**Source information:**
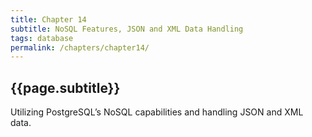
 ```yaml
---
title: Chapter 14
subtitle: NoSQL Features, JSON and XML Data Handling
tags: database
permalink: /chapters/chapter14/
---
```

## {{page.subtitle}}

Utilizing PostgreSQL’s NoSQL capabilities and handling JSON and XML data.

**Instructions to follow:**
Quote every line of the records above exactly; no picture is to be copied.

**Solution to this problem:**
 ```yaml
---
title: Chapter 14
subtitle: NoSQL Features, JSON and XML Data Handling
tags: database
permalink: /chapters/chapter14/
---
```

## {{page.subtitle}}

Utilizing PostgreSQL’s NoSQL capabilities and handling JSON and XML data.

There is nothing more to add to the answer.